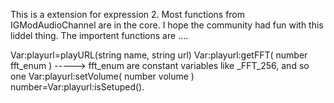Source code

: This is a extension for expression 2. Most functions from IGModAudioChannel are in the core. 
I hope the community had fun with this liddel thing. The importent functions are .... 

Var:playurl=playURL(string name, string url) 
Var:playurl:getFFT( number fft_enum ) -----> fft_enum are constant variables like _FFT_256, and so one 
Var:playurl:setVolume( number volume ) 
number=Var:playurl:isSetuped().
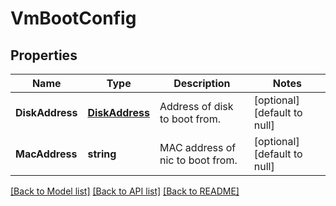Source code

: # VmBootConfig

## Properties
Name | Type | Description | Notes
------------ | ------------- | ------------- | -------------
**DiskAddress** | [**DiskAddress**](disk_address.md) | Address of disk to boot from. | [optional] [default to null]
**MacAddress** | **string** | MAC address of nic to boot from. | [optional] [default to null]

[[Back to Model list]](../README.md#documentation-for-models) [[Back to API list]](../README.md#documentation-for-api-endpoints) [[Back to README]](../README.md)
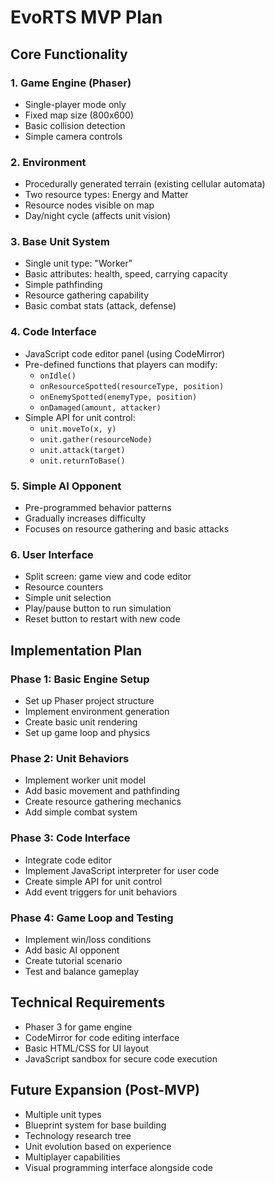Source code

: # EvoRTS MVP Plan

## Core Functionality

### 1. Game Engine (Phaser)
- Single-player mode only
- Fixed map size (800x600)
- Basic collision detection
- Simple camera controls

### 2. Environment
- Procedurally generated terrain (existing cellular automata)
- Two resource types: Energy and Matter
- Resource nodes visible on map
- Day/night cycle (affects unit vision)

### 3. Base Unit System
- Single unit type: "Worker"
- Basic attributes: health, speed, carrying capacity
- Simple pathfinding
- Resource gathering capability
- Basic combat stats (attack, defense)

### 4. Code Interface
- JavaScript code editor panel (using CodeMirror)
- Pre-defined functions that players can modify:
  - `onIdle()`
  - `onResourceSpotted(resourceType, position)`
  - `onEnemySpotted(enemyType, position)`
  - `onDamaged(amount, attacker)`
- Simple API for unit control:
  - `unit.moveTo(x, y)`
  - `unit.gather(resourceNode)`
  - `unit.attack(target)`
  - `unit.returnToBase()`

### 5. Simple AI Opponent
- Pre-programmed behavior patterns
- Gradually increases difficulty
- Focuses on resource gathering and basic attacks

### 6. User Interface
- Split screen: game view and code editor
- Resource counters
- Simple unit selection
- Play/pause button to run simulation
- Reset button to restart with new code

## Implementation Plan

### Phase 1: Basic Engine Setup
- Set up Phaser project structure
- Implement environment generation
- Create basic unit rendering
- Set up game loop and physics

### Phase 2: Unit Behaviors
- Implement worker unit model
- Add basic movement and pathfinding
- Create resource gathering mechanics
- Add simple combat system

### Phase 3: Code Interface
- Integrate code editor
- Implement JavaScript interpreter for user code
- Create simple API for unit control
- Add event triggers for unit behaviors

### Phase 4: Game Loop and Testing
- Implement win/loss conditions
- Add basic AI opponent
- Create tutorial scenario
- Test and balance gameplay

## Technical Requirements

- Phaser 3 for game engine
- CodeMirror for code editing interface
- Basic HTML/CSS for UI layout
- JavaScript sandbox for secure code execution

## Future Expansion (Post-MVP)

- Multiple unit types
- Blueprint system for base building
- Technology research tree
- Unit evolution based on experience
- Multiplayer capabilities
- Visual programming interface alongside code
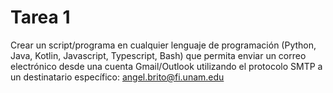 # Tarea 1
Crear un script/programa en cualquier lenguaje de programación (Python, Java, Kotlin, Javascript, Typescript, Bash) que permita enviar un correo electrónico desde una cuenta Gmail/Outlook utilizando el protocolo SMTP a un destinatario específico: angel.brito@fi.unam.edu
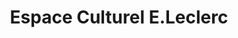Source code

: ---
title: "Espace Culturel E.Leclerc"
url: /vern-sur-seiche/espace-culturel-e-leclerc/
shop: Bücher
---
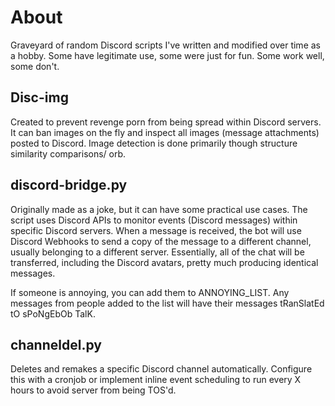 # About
Graveyard of random Discord scripts I've written and modified over time as a hobby. Some have legitimate use, some were just for fun. Some work well, some don't. 

## Disc-img

Created to prevent revenge porn from being spread within Discord servers. It can ban images on the fly and inspect all images (message attachments) posted to Discord. Image detection is done primarily though structure similarity comparisons/ orb.

## discord-bridge.py

Originally made as a joke, but it can have some practical use cases. The script uses Discord APIs to monitor events (Discord messages) within specific Discord servers. When a message is received, the bot will use Discord Webhooks to send a copy of the message to a different channel, usually belonging to a different server. Essentially, all of the chat will be transferred, including the Discord avatars, pretty much producing identical messages. 

If someone is annoying, you can add them to ANNOYING_LIST. Any messages from people added to the list will have their messages tRanSlatEd tO sPoNgEbOb TalK.


## channeldel.py

Deletes and remakes a specific Discord channel automatically. Configure this with a cronjob or implement inline event scheduling to run every X hours to avoid server from being TOS'd. 
 
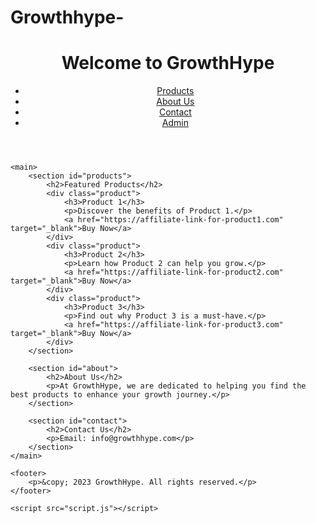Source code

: # Growthhype-
<!DOCTYPE html>
<html lang="en">
<head>
    <meta charset="UTF-8">
    <meta name="viewport" content="width=device-width, initial-scale=1.0">
    <title>GrowthHype - Your Growth Partner</title>
    <link rel="stylesheet" href="styles.css">
</head>
<body>
    <header>
        <h1>Welcome to GrowthHype</h1>
        <nav>
            <ul>
                <li><a href="#products">Products</a></li>
                <li><a href="#about">About Us</a></li>
                <li><a href="#contact">Contact</a></li>
                <li><a href="admin.html">Admin</a></li>
            </ul>
        </nav>
    </header>

    <main>
        <section id="products">
            <h2>Featured Products</h2>
            <div class="product">
                <h3>Product 1</h3>
                <p>Discover the benefits of Product 1.</p>
                <a href="https://affiliate-link-for-product1.com" target="_blank">Buy Now</a>
            </div>
            <div class="product">
                <h3>Product 2</h3>
                <p>Learn how Product 2 can help you grow.</p>
                <a href="https://affiliate-link-for-product2.com" target="_blank">Buy Now</a>
            </div>
            <div class="product">
                <h3>Product 3</h3>
                <p>Find out why Product 3 is a must-have.</p>
                <a href="https://affiliate-link-for-product3.com" target="_blank">Buy Now</a>
            </div>
        </section>

        <section id="about">
            <h2>About Us</h2>
            <p>At GrowthHype, we are dedicated to helping you find the best products to enhance your growth journey.</p>
        </section>

        <section id="contact">
            <h2>Contact Us</h2>
            <p>Email: info@growthhype.com</p>
        </section>
    </main>

    <footer>
        <p>&copy; 2023 GrowthHype. All rights reserved.</p>
    </footer>

    <script src="script.js"></script>
</body>
</html>
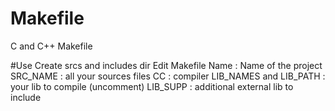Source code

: # Makefile
C and C++ Makefile

#Use
Create srcs and includes dir
Edit Makefile
Name : Name of the project
SRC_NAME : all your sources files
CC : compiler
LIB_NAMES and LIB_PATH : your lib to compile (uncomment)
LIB_SUPP : additional external lib to include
┄┄┄┄┄┄┄┄┄┄┄┄┄┄┄┄┄┄┄┄
▶ _PROBLEM DETAILS_
Give back, unchanged, the run of lines in the listing above that begins at the line containing "- Pre-defined functions" and ends at the line containing "- Implement environment generation", both included.

▶ _RESPONSE TO THIS TASK_
- Pre-defined functions that players can modify:
  - `onIdle()`
  - `onResourceSpotted(resourceType, position)`
  - `onEnemySpotted(enemyType, position)`
  - `onDamaged(amount, attacker)`
- Simple API for unit control:
  - `unit.moveTo(x, y)`
  - `unit.gather(resourceNode)`
  - `unit.attack(target)`
  - `unit.returnToBase()`

### 5. Simple AI Opponent
- Pre-programmed behavior patterns
- Gradually increases difficulty
- Focuses on resource gathering and basic attacks

### 6. User Interface
- Split screen: game view and code editor
- Resource counters
- Simple unit selection
- Play/pause button to run simulation
- Reset button to restart with new code

## Implementation Plan

### Phase 1: Basic Engine Setup
- Set up Phaser project structure
- Implement environment generation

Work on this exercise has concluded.